A person with an income of more than one million euros contributes practically the same in paying personal income tax and VAT (17% of their total income) as a person who earns just over 20,000 euros (16%), according to Oxfam calculations. Intermon.

The analysis of tax information shows that half of the Spanish population earns less than 20,000 euros per year and that the average tax pressure on income is 16%. However, Oxfam Intermón considers that there is a lot of room to go to gain in sufficiency and progressiveness.

In a recent survey carried out by Oxfam Intermón with more than 4,000 participants, more than half consider that the working classes, the self-employed and the most disadvantaged pay taxes that are too high in relation to the richest, while 6 out of 10 think that great fortunes pay too low taxes.

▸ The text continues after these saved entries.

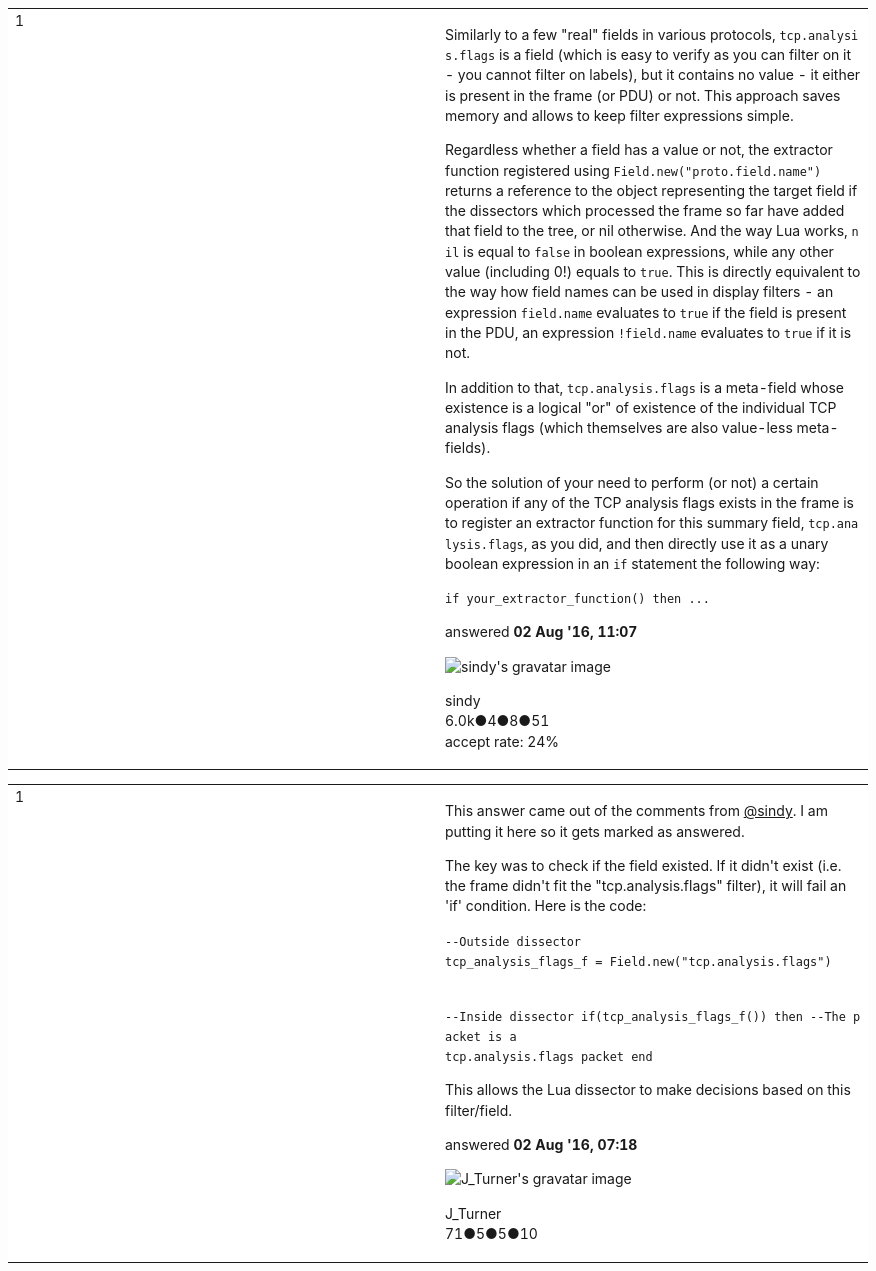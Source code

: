 <span id="54523"></span>

<div id="answer-container-54523" class="answer accepted-answer">

<table style="width:100%;"><colgroup><col style="width: 50%" /><col style="width: 50%" /></colgroup><tbody><tr class="odd"><td style="width: 30px; vertical-align: top"><div class="vote-buttons"><span id="post-54523-upvote" class="ajax-command post-vote up" rel="nofollow" title="I like this post (click again to cancel)"> </span><div id="post-54523-score" class="post-score" title="current number of votes">1</div><span id="post-54523-downvote" class="ajax-command post-vote down" rel="nofollow" title="I dont like this post (click again to cancel)"> </span> <span class="accept-answer on" rel="nofollow" title="J_Turner has selected this answer as the correct answer"> </span></div></td><td><div class="item-right"><div class="answer-body"><p>Similarly to a few "real" fields in various protocols, <code>tcp.analysis.flags</code> is a field (which is easy to verify as you can filter on it - you cannot filter on labels), but it contains no value - it either is present in the frame (or PDU) or not. This approach saves memory and allows to keep filter expressions simple.</p><p>Regardless whether a field has a value or not, the extractor function registered using <code>Field.new("proto.field.name")</code> returns a reference to the object representing the target field if the dissectors which processed the frame so far have added that field to the tree, or nil otherwise. And the way Lua works, <code>nil</code> is equal to <code>false</code> in boolean expressions, while any other value (including 0!) equals to <code>true</code>. This is directly equivalent to the way how field names can be used in display filters - an expression <code>field.name</code> evaluates to <code>true</code> if the field is present in the PDU, an expression <code>!field.name</code> evaluates to <code>true</code> if it is not.</p><p>In addition to that, <code>tcp.analysis.flags</code> is a meta-field whose existence is a logical "or" of existence of the individual TCP analysis flags (which themselves are also value-less meta-fields).</p><p>So the solution of your need to perform (or not) a certain operation if any of the TCP analysis flags exists in the frame is to register an extractor function for this summary field, <code>tcp.analysis.flags</code>, as you did, and then directly use it as a unary boolean expression in an <code>if</code> statement the following way:</p><pre><code>if your_extractor_function() then ...</code></pre></div><div class="answer-controls post-controls"></div><div class="post-update-info-container"><div class="post-update-info post-update-info-user"><p>answered <strong>02 Aug '16, 11:07</strong></p><img src="https://secure.gravatar.com/avatar/00fc6e2633725bd871ff636f0175eabc?s=32&amp;d=identicon&amp;r=g" class="gravatar" width="32" height="32" alt="sindy&#39;s gravatar image" /><p><span>sindy</span><br />
<span class="score" title="6049 reputation points"><span>6.0k</span></span><span title="4 badges"><span class="badge1">●</span><span class="badgecount">4</span></span><span title="8 badges"><span class="silver">●</span><span class="badgecount">8</span></span><span title="51 badges"><span class="bronze">●</span><span class="badgecount">51</span></span><br />
<span class="accept_rate" title="Rate of the user&#39;s accepted answers">accept rate:</span> <span title="sindy has 110 accepted answers">24%</span></p></div></div><div id="comments-container-54523" class="comments-container"></div><div id="comment-tools-54523" class="comment-tools"></div><div class="clear"></div><div id="comment-54523-form-container" class="comment-form-container"></div><div class="clear"></div></div></td></tr></tbody></table>

</div>

<span id="54514"></span>

<div id="answer-container-54514" class="answer answered-by-owner">

<table style="width:100%;"><colgroup><col style="width: 50%" /><col style="width: 50%" /></colgroup><tbody><tr class="odd"><td style="width: 30px; vertical-align: top"><div class="vote-buttons"><span id="post-54514-upvote" class="ajax-command post-vote up" rel="nofollow" title="I like this post (click again to cancel)"> </span><div id="post-54514-score" class="post-score" title="current number of votes">1</div><span id="post-54514-downvote" class="ajax-command post-vote down" rel="nofollow" title="I dont like this post (click again to cancel)"> </span></div></td><td><div class="item-right"><div class="answer-body"><p>This answer came out of the comments from <a href="https://ask.wireshark.org/users/19586/sindy"><span>@sindy</span></a>. I am putting it here so it gets marked as answered.</p><p>The key was to check if the field existed. If it didn't exist (i.e. the frame didn't fit the "tcp.analysis.flags" filter), it will fail an 'if' condition. Here is the code:</p><pre><code>--Outside dissector
tcp_analysis_flags_f = Field.new(&quot;tcp.analysis.flags&quot;)

--Inside dissector
if(tcp_analysis_flags_f()) then
     --The packet is a tcp.analysis.flags packet
end</code></pre><p>This allows the Lua dissector to make decisions based on this filter/field.</p></div><div class="answer-controls post-controls"></div><div class="post-update-info-container"><div class="post-update-info post-update-info-user"><p>answered <strong>02 Aug '16, 07:18</strong></p><img src="https://secure.gravatar.com/avatar/6acf3c1293dde7d08c204b9265e46764?s=32&amp;d=identicon&amp;r=g" class="gravatar" width="32" height="32" alt="J_Turner&#39;s gravatar image" /><p><span>J_Turner</span><br />
<span class="score" title="71 reputation points">71</span><span title="5 badges"><span class="badge1">●</span><span class="badgecount">5</span></span><span title="5 badges"><span class="silver">●</span><span class="badgecount">5</span></span><span title="10 badges"><span class="bronze">●</span><span class="badgecount">10</span></span><br />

For this reason, Oxfam Intermón, in collaboration with researchers from the University of Barcelona and with the support of the European Climate Foundation, has launched a tool so that citizens know what type of public goods and services can be financed with the taxes they pay. according to your income level.

As explained by the organization in a statement, the tax simulator allows you to quickly and easily estimate what the taxpayer pays in taxes, what basic goods and services can be financed and their relative position in the distribution of income in Spain.

To do this, the main tax figures of the Spanish tax system have been considered: Personal Income Tax, Corporate Tax, VAT and Wealth Tax.

For Oxfam Intermón, advancing the progressivity of the tax system, expanding the tax bases and making companies and large fortunes pay their fair share according to their economic capacity is essential to successfully face the challenges facing the country.

Among other measures, the entity believes that we must continue to close the gap between the taxation of capital income versus work income, and modify corporate taxation so that large companies contribute what they are entitled to, “without artifices or tricks.” accountants”.

Furthermore, the organization believes that Spain must get involved and promote different initiatives within the G20, but also in Europe to achieve greater taxation on large fortunes.